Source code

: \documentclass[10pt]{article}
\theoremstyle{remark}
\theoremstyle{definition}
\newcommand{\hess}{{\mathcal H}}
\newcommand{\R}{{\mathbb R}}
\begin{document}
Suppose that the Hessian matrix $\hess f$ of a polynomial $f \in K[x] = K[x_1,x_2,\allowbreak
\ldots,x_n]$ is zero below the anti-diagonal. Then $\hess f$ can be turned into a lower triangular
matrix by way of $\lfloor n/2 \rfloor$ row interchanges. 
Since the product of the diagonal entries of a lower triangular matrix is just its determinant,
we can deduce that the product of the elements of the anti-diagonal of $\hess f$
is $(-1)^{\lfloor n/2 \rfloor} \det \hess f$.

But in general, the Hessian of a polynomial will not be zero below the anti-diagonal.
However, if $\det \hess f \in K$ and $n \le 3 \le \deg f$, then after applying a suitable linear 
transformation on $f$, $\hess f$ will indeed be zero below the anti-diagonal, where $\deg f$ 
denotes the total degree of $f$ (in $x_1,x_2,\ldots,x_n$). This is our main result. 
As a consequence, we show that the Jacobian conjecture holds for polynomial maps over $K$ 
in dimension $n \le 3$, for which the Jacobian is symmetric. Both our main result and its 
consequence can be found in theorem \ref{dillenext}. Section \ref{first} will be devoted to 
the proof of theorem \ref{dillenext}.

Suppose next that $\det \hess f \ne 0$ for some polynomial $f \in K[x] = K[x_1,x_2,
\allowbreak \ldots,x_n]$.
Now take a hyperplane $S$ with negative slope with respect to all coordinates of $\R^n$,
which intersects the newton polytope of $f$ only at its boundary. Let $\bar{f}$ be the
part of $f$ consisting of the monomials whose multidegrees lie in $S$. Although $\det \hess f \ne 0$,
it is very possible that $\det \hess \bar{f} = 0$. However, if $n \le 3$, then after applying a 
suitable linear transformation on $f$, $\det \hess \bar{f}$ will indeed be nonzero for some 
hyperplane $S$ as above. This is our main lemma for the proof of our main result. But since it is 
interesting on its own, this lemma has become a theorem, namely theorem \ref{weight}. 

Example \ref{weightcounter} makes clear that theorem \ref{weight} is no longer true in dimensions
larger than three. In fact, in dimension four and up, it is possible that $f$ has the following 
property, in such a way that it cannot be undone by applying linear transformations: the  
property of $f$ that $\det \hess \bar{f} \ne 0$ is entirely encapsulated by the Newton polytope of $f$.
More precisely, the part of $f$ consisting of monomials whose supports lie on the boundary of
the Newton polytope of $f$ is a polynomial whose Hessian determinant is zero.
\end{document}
* * *
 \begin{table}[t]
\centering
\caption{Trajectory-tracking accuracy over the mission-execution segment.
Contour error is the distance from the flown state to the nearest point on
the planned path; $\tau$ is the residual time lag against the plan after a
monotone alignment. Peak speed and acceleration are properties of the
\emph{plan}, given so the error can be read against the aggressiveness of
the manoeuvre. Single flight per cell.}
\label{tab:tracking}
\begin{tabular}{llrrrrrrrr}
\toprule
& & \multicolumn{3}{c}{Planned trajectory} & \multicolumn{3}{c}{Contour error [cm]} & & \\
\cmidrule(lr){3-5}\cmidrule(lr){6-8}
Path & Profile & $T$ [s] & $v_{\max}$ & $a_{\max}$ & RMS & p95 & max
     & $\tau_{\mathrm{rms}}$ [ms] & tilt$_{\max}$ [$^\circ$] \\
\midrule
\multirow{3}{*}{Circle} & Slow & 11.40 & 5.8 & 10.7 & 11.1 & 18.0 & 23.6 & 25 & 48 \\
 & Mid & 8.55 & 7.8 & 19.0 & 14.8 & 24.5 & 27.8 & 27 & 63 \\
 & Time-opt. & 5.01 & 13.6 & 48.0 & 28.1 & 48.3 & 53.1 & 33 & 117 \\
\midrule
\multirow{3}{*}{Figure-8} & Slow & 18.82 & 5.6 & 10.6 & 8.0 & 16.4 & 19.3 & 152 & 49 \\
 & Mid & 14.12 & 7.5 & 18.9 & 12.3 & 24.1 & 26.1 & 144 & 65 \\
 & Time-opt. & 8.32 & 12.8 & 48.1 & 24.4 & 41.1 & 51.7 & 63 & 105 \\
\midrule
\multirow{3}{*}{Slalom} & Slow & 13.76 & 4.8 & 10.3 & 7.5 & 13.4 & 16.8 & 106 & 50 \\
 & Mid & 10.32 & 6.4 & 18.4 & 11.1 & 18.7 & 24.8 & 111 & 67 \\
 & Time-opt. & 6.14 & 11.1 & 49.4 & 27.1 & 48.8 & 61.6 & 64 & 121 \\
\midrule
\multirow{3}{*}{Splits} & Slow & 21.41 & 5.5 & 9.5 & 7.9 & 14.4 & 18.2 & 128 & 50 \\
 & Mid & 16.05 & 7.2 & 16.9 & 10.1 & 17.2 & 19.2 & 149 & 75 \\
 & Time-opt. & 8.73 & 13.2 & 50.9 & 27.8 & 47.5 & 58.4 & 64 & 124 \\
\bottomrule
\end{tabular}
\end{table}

— Requirement —
Please find each line in the records above that holds the word "main", and copy it.

— Response to the exercise —
denotes the total degree of $f$ (in $x_1,x_2,\ldots,x_n$). This is our main result. 
in dimension $n \le 3$, for which the Jacobian is symmetric. Both our main result and its 
hyperplane $S$ as above. This is our main lemma for the proof of our main result. But since it is 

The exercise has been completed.